• [Exercise objective]: For each line below that contains the word "least", return that line.

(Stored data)
########

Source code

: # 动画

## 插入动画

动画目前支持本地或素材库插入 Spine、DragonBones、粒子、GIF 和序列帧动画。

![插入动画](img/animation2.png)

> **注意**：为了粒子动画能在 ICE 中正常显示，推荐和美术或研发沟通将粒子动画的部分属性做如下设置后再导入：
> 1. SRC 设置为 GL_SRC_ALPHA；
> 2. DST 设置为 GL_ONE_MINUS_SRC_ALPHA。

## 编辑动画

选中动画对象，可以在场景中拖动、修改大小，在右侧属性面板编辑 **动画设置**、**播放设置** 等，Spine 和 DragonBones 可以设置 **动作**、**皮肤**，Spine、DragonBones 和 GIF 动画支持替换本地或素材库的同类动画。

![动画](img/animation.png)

########

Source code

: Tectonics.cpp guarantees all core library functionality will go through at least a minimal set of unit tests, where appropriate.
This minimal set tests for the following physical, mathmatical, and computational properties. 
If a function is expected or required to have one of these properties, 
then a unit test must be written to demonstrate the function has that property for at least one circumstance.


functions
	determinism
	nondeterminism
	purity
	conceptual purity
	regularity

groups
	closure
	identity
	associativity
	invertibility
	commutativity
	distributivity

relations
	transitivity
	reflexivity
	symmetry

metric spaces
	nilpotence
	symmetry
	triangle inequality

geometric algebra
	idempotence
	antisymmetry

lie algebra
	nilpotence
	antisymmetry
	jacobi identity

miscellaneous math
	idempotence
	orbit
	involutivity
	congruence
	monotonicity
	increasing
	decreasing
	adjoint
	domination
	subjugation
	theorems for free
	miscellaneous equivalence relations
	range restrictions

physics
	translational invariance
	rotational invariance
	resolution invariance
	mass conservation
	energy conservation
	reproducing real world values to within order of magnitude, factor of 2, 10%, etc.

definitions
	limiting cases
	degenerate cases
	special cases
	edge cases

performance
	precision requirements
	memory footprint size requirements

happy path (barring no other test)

########

• [Answer box]:
: Tectonics.cpp guarantees all core library functionality will go through at least a minimal set of unit tests, where appropriate.
then a unit test must be written to demonstrate the function has that property for at least one circumstance.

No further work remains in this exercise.